Thursday, June 12, 2008


To live a refreshed life, to reduce our risk of stress, balancing our life among these four areas is essential. However, the reality is that at any give point of time one or more of these areas will likely be receiving a disproportionate amount of our time and attention to the neglect of the three others.

A mother with a new born baby, for example will be investing her time in her new family and thinking little about her job, her sexual relationship or her personal interest in antiques. A forty year old executive who suddenly finds himself downsized out of a job will likely find the bulk of his energies flowing in that direction, but if he suffers a heart attack suddenly his own personal needs will take ascendancy over making love, finding a job or remembering to phone his sister on her birthday. Similarly a young couple in love may shut out the world and think of nothing but each other.

These and a thousand other facts of life will, must if we are living at all, keep our metaphorical table top in relative flux. However, if we have been wise and have invested the time and the energy in all of these four areas across our lifetime, then when a crisis or some other life circumstance, focuses us exclusively in one direction, the other areas of our life won't let us down. A table with only three legs won't fall and can even withstand a reasonable amount of weight over the area of the missing leg.

A strong intimate relationship can easily survive the months of abstinence required by childbirth; family and our partner will support us through job loss and illness if we've been there for them; and work, family and personal interests understand and rejoice in young love.

It is not a rigid life we seek, devoid of motion like a table bolted to the floor. We cannot live a fresh life, only a re-freshed one. The suffix "re" means "once more". We are constantly in need of "once more" balancing a life that is inevitably destabilized by the dynamic flux of growth.

Wednesday, June 11, 2008

The Forth Leg: Exploring OURSELVES

Finally, and too frequently forgotten, there is ourselves.

We need time for us, time for those aspects of ourselves that we don't share in common with our families or our lovers. We are such complex and multifaceted individuals that no one person or group of people can ever meet our needs. We need time for those things we share in common with no one in our immediate circle.

We also require time just to be on our own, to know who we are apart from our partners, our families, our friends, our work places.

This is our life we are living and it requires time on our own to understand it and to know where it is going. This can be as simple as needing time for a relaxing bath, or to exercise, or attend classes in a subject of unique interest only to us, or to stroll the beach on windy day, to read a book or write one.

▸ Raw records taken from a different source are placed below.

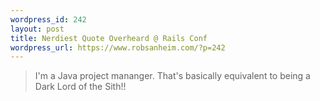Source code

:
 ```yaml
--- 
wordpress_id: 242
layout: post
title: Nerdiest Quote Overheard @ Rails Conf
wordpress_url: https://www.robsanheim.com/?p=242
---
```

<blockquote>I'm a Java project mananger.  That's basically equivalent to being a Dark Lord of the Sith!!</blockquote>
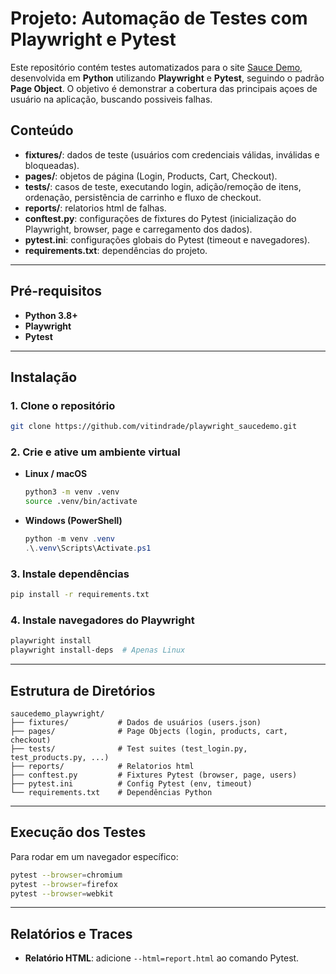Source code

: # Projeto: Automação de Testes com Playwright e Pytest

Este repositório contém testes automatizados para o site [Sauce Demo](https://www.saucedemo.com/), desenvolvida em **Python** utilizando **Playwright** e **Pytest**, seguindo o padrão **Page Object**. O objetivo é demonstrar a cobertura das principais açoes de usuário na aplicação, buscando possiveis falhas.

## Conteúdo

* **fixtures/**: dados de teste (usuários com credenciais válidas, inválidas e bloqueadas).
* **pages/**: objetos de página (Login, Products, Cart, Checkout).
* **tests/**: casos de teste, executando login, adição/remoção de itens, ordenação, persistência de carrinho e fluxo de checkout.
* **reports/**: relatorios html de falhas.
* **conftest.py**: configurações de fixtures do Pytest (inicialização do Playwright, browser, page e carregamento dos dados).
* **pytest.ini**: configurações globais do Pytest (timeout e navegadores).
* **requirements.txt**: dependências do projeto.

---

## Pré-requisitos

* **Python 3.8+**
* **Playwright**
* **Pytest**

---

## Instalação

### 1. Clone o repositório

```bash
git clone https://github.com/vitindrade/playwright_saucedemo.git
```

### 2. Crie e ative um ambiente virtual

* **Linux / macOS**

  ```bash
  python3 -m venv .venv
  source .venv/bin/activate
  ```

* **Windows (PowerShell)**

  ```powershell
  python -m venv .venv
  .\.venv\Scripts\Activate.ps1
  ```

### 3. Instale dependências

```bash
pip install -r requirements.txt
```

### 4. Instale navegadores do Playwright

```bash
playwright install
playwright install-deps  # Apenas Linux
```

---

## Estrutura de Diretórios

```
saucedemo_playwright/
├── fixtures/           # Dados de usuários (users.json)
├── pages/              # Page Objects (login, products, cart, checkout)
├── tests/              # Test suites (test_login.py, test_products.py, ...)
├── reports/            # Relatorios html
├── conftest.py         # Fixtures Pytest (browser, page, users)
├── pytest.ini          # Config Pytest (env, timeout)
└── requirements.txt    # Dependências Python
```

---

## Execução dos Testes

Para rodar em um navegador específico:

```bash
pytest --browser=chromium
pytest --browser=firefox
pytest --browser=webkit
```

---

## Relatórios e Traces

* **Relatório HTML**: adicione `--html=report.html` ao comando Pytest.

All too often we get caught up in the social and productive needs of our lives and forget about ourselves.

We are the forth leg of the table and to the extent our needs fail to get adequately met, the whole table is shaky.

Monday, June 9, 2008


The third essential for emotional stability is intimacy. More than an outlet for our sexual energy (but vital for that as well), we are a specie that craves a relationship with at least one other person that goes much deeper than friendship.

In the Bible the term often used for intimacy was "knowing". We crave a relationship in which we are known, where we are freer to be ourselves, where we can be seen both psychologically and physically naked and know that we are loved.

Because life is inherently risky, our survival is significantly enhanced if there are two of us. If something happens to me, you will be there to catch me, just as I will be there for you. And if I want to celebrate my success, share my joys, it's not much of a celebration if I am all alone.

It is in intimacy that I get to express my sexual nature and learn to see the world through the eyes of the opposite sex in a way that allows me the depth of vision that only comes from binocular vision, and can never be dreamed of in an ocular world.

A loving, prolonged and sexual relationship with a person different from ourselves broadens our understanding of life and is a vital part of a balanced life.

Wednesday, June 4, 2008


The next leg is productivity. Productivity is essential to our material survival, as an outlet for our creativity, for pride in our place in society and as an underpinning for self-esteem. It doesn't matter if we are working for a living in a 9 to 5 job, blazing a career for ourselves in the field of our choice, devoting our lives to a cause or volunteering our time for a worthwhile end, as long as we are involved in some meaningful way with the world outside our families. It is through productivity that we achieve independence and self reliance, that we get the knowledge of making a difference in the world and to the world.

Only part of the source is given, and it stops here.